506 sayılı Yasanın 79/10. maddesinde bu tür hizmet tespit davalarının kanıtlanması yönünden özel bir yöntem öngörülmemiştir. Kimi ayrık durumlar dışında resmi belge ve yazılı delillerin bulunması sigortalı sayılması gereken sürelerin saptanmasında güçlü delil olmaları itibariyle sonuca etkili olurlar. Ne var ki bu tür kanıtların bulunmaması salt bu nedene dayalı istemin reddine neden olmaz. Somut bilgilere dayanması koşuluyla, bordro tanıkları veya iş ilişkisini bilen veya bilmesi gereken komşu işyerleri kayıtlı çalışanları gibi kişilerin bilgileri ve bunları destekleyen kimi diğer kanıtlarla dahi sonuca gitmek mümkündür. Kamu düzenine dayalı bu tür davalarda hakim, görevi gereği doğrudan soruşturmayı genişleterek sigortalılık koşullarının oluşup oluşmadığını belirlemelidir. Bu yön Yargıtay Hukuk Genel Kurulunun 16.9.1999 gün 1999/21-510-527,30.6.1999 gün 1999/21-549-555,5.2.2003 gün 2003/21-35-64,15.10.2003 gün 2003/21-634-572,3.11.2004 gün 2004/21-480-579 ve 10.11.2004 gün 2004/21-629 sayılı kararlarında da vurgulanmıştır.
Somut olayda ise yukarıda anılan şekilde araştırma ve inceleme yapılmadan sonuca gidilmesi isabetsiz olmuştur.
Mahkemece yapılacak iş; davacı tarafından hizmet talep edilen dönemde davalının sahip olduğu işyerlerini tespit etmek, daha sonra zabıta marifeti ile davalının işyerlerine komşu işyeri sahipleri ile komşu işyerlerindeki çalışmaları kayıtlara geçmiş çalışanları tespit ederek dinlemek, yine öncelikle jandarmaya yazı yazarak davalının T. mevkiindeki işyerindeki çalışmalara ve çalışanlara ilişkin olarak kayıt bulunup bulunmadığını sormak, kayıt bulunduğu bildirilir ise bu kayıtlardaki kişileri dinlemek, kayıt bulunamaz ise zabıta marifeti ile davalının sahibi bulunduğu otelde talep edilen dönemde çalışan diğer kişileri tespit ederek dinlemek, davalıdan davacının dosyada mevcut davalı işyerine bazı firmalarca mal teslimi, tamirat gibi işler için düzenlenen 02.05.2007, 17.05.2007, 22.05.2007, 05.06.2007, 08.06.2007, 20.06.2007 tarihli faturalar ile 18.06.2007 tarihli eletrik sayacı sökme takma tutanağına hangi sıfat ile imza attığını sormak, mümkün ise faturalarda isimleri bulunan kişiler ile davacıyı yüzleştirmek ve belgelerin imzalandığı sırada davacının tutumu ile otel içerisindeki diğer çalışanların davacıya karşı tutumlarının herhangi bir çalışan gibi mi yoksa müdür gibi mi olup olmadığı hususlarında beyanlarına başvurmak, ayrıca talep edilen dönemde davacının çalıştığını beyan ettiği otelin bulunduğu mevkiinin bağlı olduğu köyün muhtar ve azalarını dinleyerek toplanan deliller ışığında varılacak sonuca göre hüküm kurmaktan ibarettir.

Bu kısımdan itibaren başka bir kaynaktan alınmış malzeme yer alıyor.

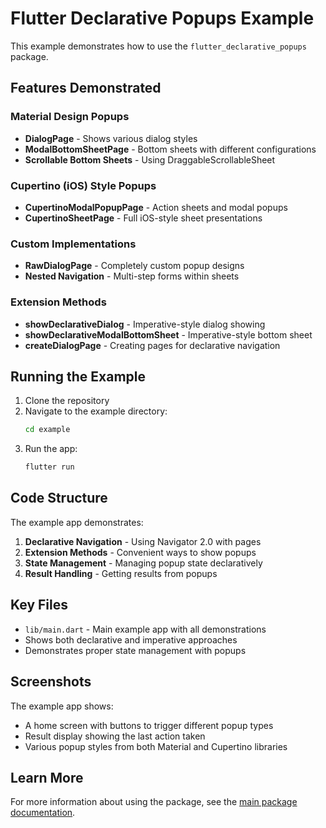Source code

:# Flutter Declarative Popups Example

This example demonstrates how to use the `flutter_declarative_popups` package.

## Features Demonstrated

### Material Design Popups
- **DialogPage** - Shows various dialog styles
- **ModalBottomSheetPage** - Bottom sheets with different configurations
- **Scrollable Bottom Sheets** - Using DraggableScrollableSheet

### Cupertino (iOS) Style Popups
- **CupertinoModalPopupPage** - Action sheets and modal popups
- **CupertinoSheetPage** - Full iOS-style sheet presentations

### Custom Implementations
- **RawDialogPage** - Completely custom popup designs
- **Nested Navigation** - Multi-step forms within sheets

### Extension Methods
- **showDeclarativeDialog** - Imperative-style dialog showing
- **showDeclarativeModalBottomSheet** - Imperative-style bottom sheet
- **createDialogPage** - Creating pages for declarative navigation

## Running the Example

1. Clone the repository
2. Navigate to the example directory:
   ```bash
   cd example
   ```
3. Run the app:
   ```bash
   flutter run
   ```

## Code Structure

The example app demonstrates:

1. **Declarative Navigation** - Using Navigator 2.0 with pages
2. **Extension Methods** - Convenient ways to show popups
3. **State Management** - Managing popup state declaratively
4. **Result Handling** - Getting results from popups

## Key Files

- `lib/main.dart` - Main example app with all demonstrations
- Shows both declarative and imperative approaches
- Demonstrates proper state management with popups

## Screenshots

The example app shows:
- A home screen with buttons to trigger different popup types
- Result display showing the last action taken
- Various popup styles from both Material and Cupertino libraries

## Learn More

For more information about using the package, see the [main package documentation](https://pub.dev/packages/flutter_declarative_popups).
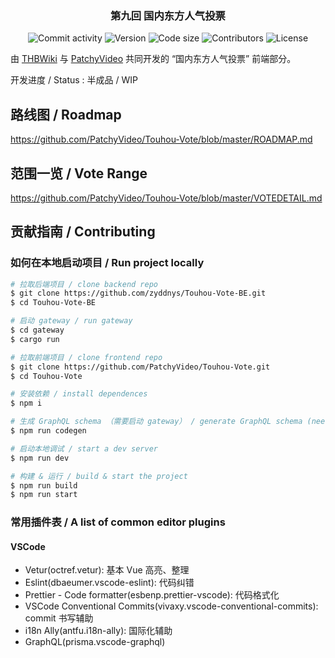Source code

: <h3 align="center">第九回 国内东方人气投票</h3>

<p align="center">
  <img alt="Commit activity" src="https://img.shields.io/github/commit-activity/m/PatchyVideo/Touhou-Vote" />
  <img alt="Version" src="https://img.shields.io/github/package-json/v/PatchyVideo/Touhou-Vote">
  <img alt="Code size" src="https://img.shields.io/github/languages/code-size/PatchyVideo/Touhou-Vote">
  <img alt="Contributors" src="https://img.shields.io/github/contributors/PatchyVideo/Touhou-Vote" />
  <img alt="License" src="https://img.shields.io/github/license/PatchyVideo/Touhou-Vote" />
</p>

由 [THBWiki](https://thwiki.cc) 与 [PatchyVideo](https://github.com/PatchyVideo) 共同开发的 “国内东方人气投票” 前端部分。

开发进度 / Status : 半成品 / WIP

## 路线图 / Roadmap

https://github.com/PatchyVideo/Touhou-Vote/blob/master/ROADMAP.md

## 范围一览 / Vote Range

https://github.com/PatchyVideo/Touhou-Vote/blob/master/VOTEDETAIL.md

## 贡献指南 / Contributing

### 如何在本地启动项目 / Run project locally

```bash
# 拉取后端项目 / clone backend repo
$ git clone https://github.com/zyddnys/Touhou-Vote-BE.git
$ cd Touhou-Vote-BE

# 启动 gateway / run gateway
$ cd gateway
$ cargo run
```

```bash
# 拉取前端项目 / clone frontend repo
$ git clone https://github.com/PatchyVideo/Touhou-Vote.git
$ cd Touhou-Vote

# 安装依赖 / install dependences
$ npm i

# 生成 GraphQL schema （需要启动 gateway） / generate GraphQL schema (needs gateway started)
$ npm run codegen

# 启动本地调试 / start a dev server
$ npm run dev

# 构建 & 运行 / build & start the project
$ npm run build
$ npm run start
```

### 常用插件表 / A list of common editor plugins

#### VSCode

- Vetur(octref.vetur): 基本 Vue 高亮、整理
- Eslint(dbaeumer.vscode-eslint): 代码纠错
- Prettier - Code formatter(esbenp.prettier-vscode): 代码格式化
- VSCode Conventional Commits(vivaxy.vscode-conventional-commits): commit 书写辅助
- i18n Ally(antfu.i18n-ally): 国际化辅助
- GraphQL(prisma.vscode-graphql)
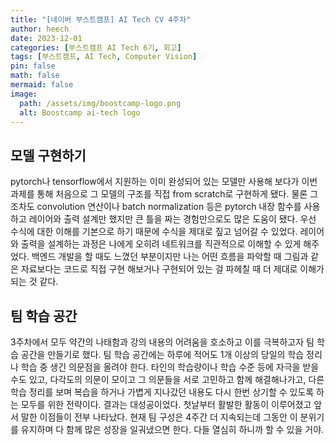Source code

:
 ```yaml
---
title: "[네이버 부스트캠프] AI Tech CV 4주차"
author: heech
date: 2023-12-01
categories: [부스트캠프 AI Tech 6기, 회고]
tags: [부스트캠프, AI Tech, Computer Vision]
pin: false
math: false
mermaid: false
image:
  path: /assets/img/boostcamp-logo.png
  alt: Boostcamp ai-tech logo
---
```


## 모델 구현하기

pytorch나 tensorflow에서 지원하는 이미 완성되어 있는 모델만 사용해 보다가 이번 과제를 통해 처음으로 그 모델의 구조를 직접 from scratch로 구현하게 됐다. 물론 그 조차도 convolution 연산이나 batch normalization 등은 pytorch 내장 함수를 사용하고 레이어와 출력 설계만 했지만 큰 틀을 짜는 경험만으로도 많은 도움이 됐다. 우선 수식에 대한 이해를 기본으로 하기 때문에 수식을 제대로 짚고 넘어갈 수 있었다. 레이어와 출력을 설계하는 과정은 나에게 오히려 네트워크를 직관적으로 이해할 수 있게 해주었다. 백엔드 개발을 할 때도 느꼈던 부분이지만 나는 어떤 흐름을 파악할 때 그림과 같은 자료보다는 코드로 직접 구현 해보거나 구현되어 있는 걸 파헤칠 때 더 제대로 이해가 되는 것 같다.

## 팀 학습 공간

3주차에서 모두 약간의 나태함과 강의 내용의 어려움을 호소하고 이를 극복하고자 팀 학습 공간을 만들기로 했다. 팀 학습 공간에는 하루에 적어도 1개 이상의 당일의 학습 정리나 학습 중 생긴 의문점을 올려야 한다. 타인의 학습량이나 학습 수준 등에 자극을 받을 수도 있고, 다각도의 의문이 모이고 그 의문들을 서로 고민하고 함께 해결해나가고, 다른 학습 정리를 보며 복습을 하거나 가볍게 지나갔던 내용도 다시 한번 상기할 수 있도록 하는 모두를 위한 전략이다.
결과는 대성공이었다. 첫날부터 활발한 활동이 이루어졌고 앞서 말한 이점들이 전부 나타났다. 현재 팀 구성은 4주간 더 지속되는데 그동안 이 분위기를 유지하며 다 함께 많은 성장을 일궈냈으면 한다. 다들 열심히 하니까 할 수 있을 거야.

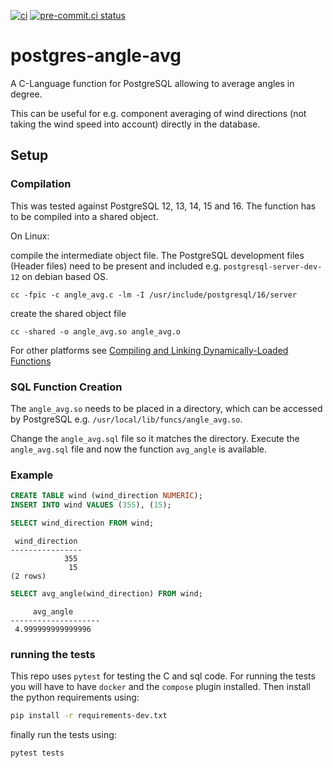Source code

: [![ci](https://github.com/jkittner/postgres-angle-avg/actions/workflows/CI.yml/badge.svg)](https://github.com/jkittner/postgres-angle-avg/actions/workflows/CI.yml)
[![pre-commit.ci status](https://results.pre-commit.ci/badge/github/jkittner/postgres-angle-avg/master.svg)](https://results.pre-commit.ci/latest/github/jkittner/postgres-angle-avg/master)

# postgres-angle-avg

A C-Language function for PostgreSQL allowing to average angles in degree.

This can be useful for e.g. component averaging of wind directions (not taking the wind speed into account) directly in the database.

## Setup

### Compilation

This was tested against PostgreSQL 12, 13, 14, 15 and 16. The function has to be compiled into a shared object.

On Linux:

compile the intermediate object file. The PostgreSQL development files (Header files) need to be present and included e.g. `postgresql-server-dev-12` on debian based OS.

```console
cc -fpic -c angle_avg.c -lm -I /usr/include/postgresql/16/server
```

create the shared object file

```console
cc -shared -o angle_avg.so angle_avg.o
```

For other platforms see [Compiling and Linking Dynamically-Loaded Functions](https://www.postgresql.org/docs/14/xfunc-c.html#DFUNC)

### SQL Function Creation

The `angle_avg.so` needs to be placed in a directory, which can be accessed by PostgreSQL e.g. `/usr/local/lib/funcs/angle_avg.so`.

Change the `angle_avg.sql` file so it matches the directory. Execute the `angle_avg.sql` file and now the function `avg_angle` is available.

### Example

```SQL
CREATE TABLE wind (wind_direction NUMERIC);
INSERT INTO wind VALUES (355), (15);
```

```SQL
SELECT wind_direction FROM wind;
```

```console
 wind_direction
----------------
            355
             15
(2 rows)
```

```SQL
SELECT avg_angle(wind_direction) FROM wind;
```

```console
     avg_angle
--------------------
 4.999999999999996
```

### running the tests

This repo uses `pytest` for testing the C and sql code. For running the tests you will
have to have `docker` and the `compose` plugin installed. Then install the python
requirements using:

```bash
pip install -r requirements-dev.txt
```

finally run the tests using:

```bash
pytest tests
```
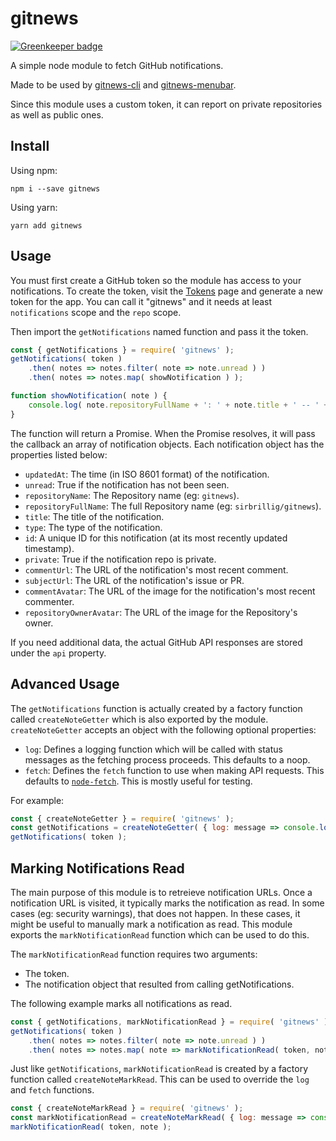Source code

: # gitnews

[![Greenkeeper badge](https://badges.greenkeeper.io/sirbrillig/gitnews.svg)](https://greenkeeper.io/)

A simple node module to fetch GitHub notifications.

Made to be used by [gitnews-cli](https://github.com/sirbrillig/gitnews-cli) and [gitnews-menubar](https://github.com/sirbrillig/gitnews-menubar).

Since this module uses a custom token, it can report on private repositories as well as public ones.

## Install

Using npm:

```
npm i --save gitnews
```

Using yarn:

```
yarn add gitnews
```

## Usage

You must first create a GitHub token so the module has access to your notifications. To create the token, visit the [Tokens](https://github.com/settings/tokens) page and generate a new token for the app. You can call it "gitnews" and it needs at least `notifications` scope and the `repo` scope.

Then import the `getNotifications` named function and pass it the token.

```js
const { getNotifications } = require( 'gitnews' );
getNotifications( token )
	.then( notes => notes.filter( note => note.unread ) )
	.then( notes => notes.map( showNotification ) );

function showNotification( note ) {
	console.log( note.repositoryFullName + ': ' + note.title + ' -- ' + note.subjectUrl );
}
```

The function will return a Promise. When the Promise resolves, it will pass the callback an array of notification objects. Each notification object has the properties listed below:

- `updatedAt`: The time (in ISO 8601 format) of the notification.
- `unread`: True if the notification has not been seen.
- `repositoryName`: The Repository name (eg: `gitnews`).
- `repositoryFullName`: The full Repository name (eg: `sirbrillig/gitnews`).
- `title`: The title of the notification.
- `type`: The type of the notification.
- `id`: A unique ID for this notification (at its most recently updated timestamp).
- `private`: True if the notification repo is private.
- `commentUrl`: The URL of the notification's most recent comment.
- `subjectUrl`: The URL of the notification's issue or PR.
- `commentAvatar`: The URL of the image for the notification's most recent commenter.
- `repositoryOwnerAvatar`: The URL of the image for the Repository's owner.

If you need additional data, the actual GitHub API responses are stored under the `api` property.

## Advanced Usage

The `getNotifications` function is actually created by a factory function called `createNoteGetter` which is also exported by the module. `createNoteGetter` accepts an object with the following optional properties:

- `log`: Defines a logging function which will be called with status messages as the fetching process proceeds. This defaults to a noop.
- `fetch`: Defines the `fetch` function to use when making API requests. This defaults to [`node-fetch`](https://www.npmjs.com/package/node-fetch). This is mostly useful for testing.

For example:

```js
const { createNoteGetter } = require( 'gitnews' );
const getNotifications = createNoteGetter( { log: message => console.log( message ) } );
getNotifications( token );
```

## Marking Notifications Read

The main purpose of this module is to retreieve notification URLs. Once a notification URL is visited, it typically marks the notification as read. In some cases (eg: security warnings), that does not happen. In these cases, it might be useful to manually mark a notification as read. This module exports the `markNotificationRead` function which can be used to do this.

The `markNotificationRead` function requires two arguments:

- The token.
- The notification object that resulted from calling getNotifications.

The following example marks all notifications as read.

```js
const { getNotifications, markNotificationRead } = require( 'gitnews' );
getNotifications( token )
	.then( notes => notes.filter( note => note.unread ) )
	.then( notes => notes.map( note => markNotificationRead( token, note ) ) );
```

Just like `getNotifications`, `markNotificationRead` is created by a factory function called `createNoteMarkRead`. This can be used to override the `log` and `fetch` functions.

```js
const { createNoteMarkRead } = require( 'gitnews' );
const markNotificationRead = createNoteMarkRead( { log: message => console.log( message ) } );
markNotificationRead( token, note );
```
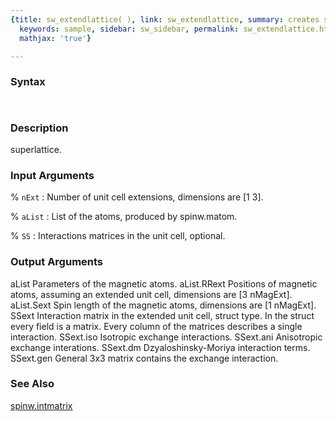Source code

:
 ```yaml
---
{title: sw_extendlattice( ), link: sw_extendlattice, summary: creates superlattice,
  keywords: sample, sidebar: sw_sidebar, permalink: sw_extendlattice.html, folder: swfiles,
  mathjax: 'true'}

---
```


### Syntax

` `

### Description

superlattice.
 

### Input Arguments

% `nExt`
: Number of unit cell extensions, dimensions are [1 3].

% `aList`
: List of the atoms, produced by spinw.matom.

% `SS`
: Interactions matrices in the unit cell, optional.

### Output Arguments

aList         Parameters of the magnetic atoms.
aList.RRext   Positions of magnetic atoms, assuming an extended unit
cell, dimensions are [3 nMagExt].
aList.Sext    Spin length of the magnetic atoms, dimensions are
[1 nMagExt].
SSext         Interaction matrix in the extended unit cell, struct type.
In the struct every field is a matrix. Every column of the
matrices describes a single interaction.
SSext.iso     Isotropic exchange interactions.
SSext.ani     Anisotropic exchange interations.
SSext.dm      Dzyaloshinsky-Moriya interaction terms.
SSext.gen     General 3x3 matrix contains the exchange interaction.

### See Also

[spinw.intmatrix](spinw_intmatrix.html)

Mahkemece bu maddi ve hukuki olgular nazara alınmaksızın eksik araştırma ve inceleme ile yazılı şekilde karar verilmesi usul ve yasaya aykırı olup bozma nedenidir.
O halde davacının bu yönleri amaçlayan temyiz itirazları kabul edilmeli ve hüküm bozulmalıdır.
SONUÇ: Hükmün yukarıda açıklanan nedenlerle BOZULMASINA, temyiz harcının istek halinde temyiz edenlerden davacıya iadesine, 28/10/2014 gününde oybirliğiyle karar verildi.